◆ EXERCISE ◆
Leaving every image behind, reproduce the records word for word.

◆ TASK INPUTS ◆
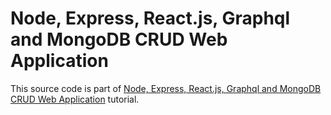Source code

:# Node, Express, React.js, Graphql and MongoDB CRUD Web Application

This source code is part of [Node, Express, React.js, Graphql and MongoDB CRUD Web Application](https://www.djamware.com/post/5cbd1e9a80aca754f7a9d1f2/node-express-reactjs-graphql-and-mongodb-crud-web-application) tutorial.
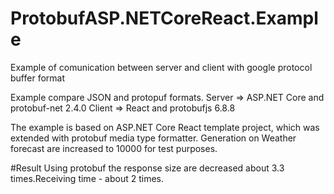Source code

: # ProtobufASP.NETCoreReact.Example
Example of comunication between server and client with google protocol buffer format 

Example compare JSON and protopuf formats.
Server => ASP.NET Core and protobuf-net 2.4.0
Client => React and protobufjs 6.8.8

The example is based on ASP.NET Core React template project, which was extended with protobuf media type formatter. Generation on Weather forecast are increased to 10000 for test purposes.

#Result
Using protobuf the response size are decreased about 3.3 times.Receiving time - about 2 times.


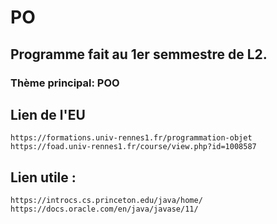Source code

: # PO

## Programme fait au 1er semmestre de L2.
  ### Thème principal: POO
## Lien de l'EU
    https://formations.univ-rennes1.fr/programmation-objet
    https://foad.univ-rennes1.fr/course/view.php?id=1008587
## Lien utile : 
    https://introcs.cs.princeton.edu/java/home/
    https://docs.oracle.com/en/java/javase/11/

◆ EXERCISE ANSWER ◆
Source code

:# Node, Express, React.js, Graphql and MongoDB CRUD Web Application

This source code is part of [Node, Express, React.js, Graphql and MongoDB CRUD Web Application](https://www.djamware.com/post/5cbd1e9a80aca754f7a9d1f2/node-express-reactjs-graphql-and-mongodb-crud-web-application) tutorial.
Source code

: # ProtobufASP.NETCoreReact.Example
Example of comunication between server and client with google protocol buffer format 

Example compare JSON and protopuf formats.
Server => ASP.NET Core and protobuf-net 2.4.0
Client => React and protobufjs 6.8.8

The example is based on ASP.NET Core React template project, which was extended with protobuf media type formatter. Generation on Weather forecast are increased to 10000 for test purposes.

#Result
Using protobuf the response size are decreased about 3.3 times.Receiving time - about 2 times.


Source code

: # PO

## Programme fait au 1er semmestre de L2.
  ### Thème principal: POO
## Lien de l'EU
    https://formations.univ-rennes1.fr/programmation-objet
    https://foad.univ-rennes1.fr/course/view.php?id=1008587
## Lien utile : 
    https://introcs.cs.princeton.edu/java/home/
    https://docs.oracle.com/en/java/javase/11/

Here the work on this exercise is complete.